Risk consultants Maplecroft classified Bolivia, along with Venezuela, Guinea, Zimbabwe and the Democratic Republic of Congo, as extreme risks in terms of resource nationalism. Bolivia has few checks, if any, on executive power and President Morales can authorize expropriation by decree. Severe failures of rule of law are evident in Morales's Bolivia, notably the jailing of a New York businessman for 18 months without charge, despite evidence that he was extorted. The businessman was released and granted house arrest only after U.S. politicians intervened earlier in December.
Morales argued recently that economic progress following the nationalization of hydrocarbons is visible and palpable and allows the government to assign resources for given needs. But his rationale for nationalization goes beyond the well-worn "to help the needy." He spoke of the U.S. dollar promoting an "economy of death," and a "commodification of nature and a new mechanism of colonization." Apparently, the expulsion of foreign interests from Bolivia is not enough for Morales, as he demanded that "the North pay the climate debt owed to the nations of the South."
Morales's recent action toward foreign investors is not likely to endear every attendee of the upcoming Community of Latin American and Caribbean States (CELAC) summit, especially not the European contingent from the more than 60 heads of state who will be present. Morales's words at the January 25-26 summit will likely reinforce the trend of dwindling foreign investment in Bolivia. Its mining exports are expected to fall by 20 percent in 2012, and the share of private mining companies has fallen from 60 percent of mineral exports in 2011 to 48.7 percent in the first half of 2011.
It is difficult to believe that mining output will improve given the executive climate in Bolivia and the declining demand for industrial metals. While Morales provides his political allies with five-storey buildings featuring indoor soccer fields, outside investment is drying up. Much like the advanced economies which have been intoxicated on unmanageable debt for the last 30 years, Bolivia will burn through the proceeds from royalties and taxes on foreign operations until all foreign interests are gone.
It would be advisable for investors to review their positions for exposure to Bolivia, and any other state with a high probability for expropriation. Two mining concerns which present themselves at this time are Coeur d'Alene Mines (CDE) and Pan American Silver (PAAS).

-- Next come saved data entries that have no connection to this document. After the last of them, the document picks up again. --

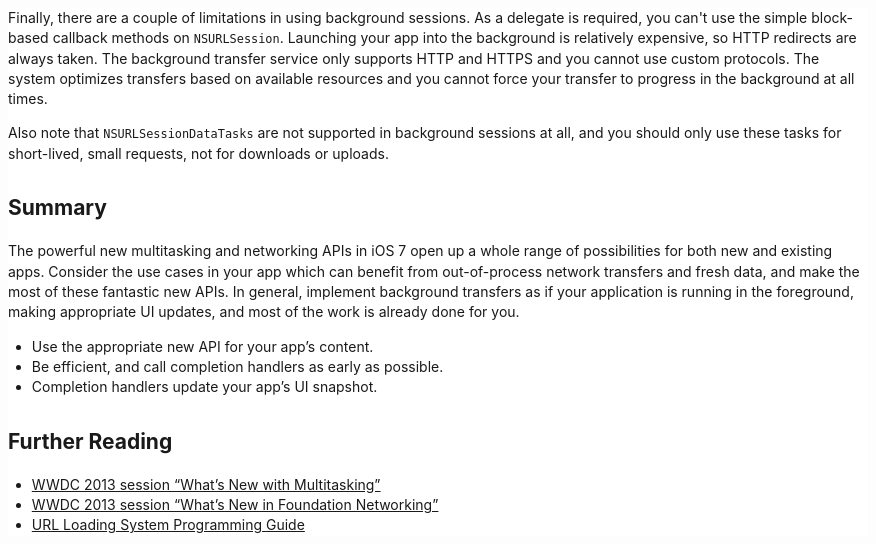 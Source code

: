 Finally, there are a couple of limitations in using background sessions. As a delegate is required, you can't use the simple block-based callback methods on `NSURLSession`. Launching your app into the background is relatively expensive, so HTTP redirects are always taken. The background transfer service only supports HTTP and HTTPS and you cannot use custom protocols. The system optimizes transfers based on available resources and you cannot force your transfer to progress in the background at all times.

Also note that `NSURLSessionDataTasks` are not supported in background sessions at all, and you should only use these tasks for short-lived, small requests, not for downloads or uploads.

## Summary

The powerful new multitasking and networking APIs in iOS 7 open up a whole range of possibilities for both new and existing apps. Consider the use cases in your app which can benefit from out-of-process network transfers and fresh data, and make the most of these fantastic new APIs. In general, implement background transfers as if your application is running in the foreground, making appropriate UI updates, and most of the work is already done for you.

- Use the appropriate new API for your app’s content.
- Be efficient, and call completion handlers as early as possible. 
- Completion handlers update your app’s UI snapshot.

## Further Reading

- [WWDC 2013 session “What’s New with Multitasking”](https://developer.apple.com/wwdc/videos/?id=204)
- [WWDC 2013 session “What’s New in Foundation Networking”](https://developer.apple.com/wwdc/videos/?id=705)
- [URL Loading System Programming Guide](https://developer.apple.com/library/ios/documentation/Cocoa/Conceptual/URLLoadingSystem/URLLoadingSystem.html#//apple_ref/doc/uid/10000165i)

Coeur's subsidiary Empresa Minera Manquiri operates the San Bartolome mine in Bolivia, which contains 38.4% of Coeur's proven and probable silver reserves. After seizure rumors in 2011, Coeur claims to have received assurances from the Bolivian government that their assets would not be taken. Pan American's San Vicente mine, run by subsidiary PASB, contains 6.25 percent of Pan American's proven and probable silver reserves, and 8.9 percent of that for zinc. Royalties and taxes on these companies' operations in Bolivia have increased regularly, often with the hint of a government takeover used as a negotiating tool.
Morales's new era of peace and love has only just begun.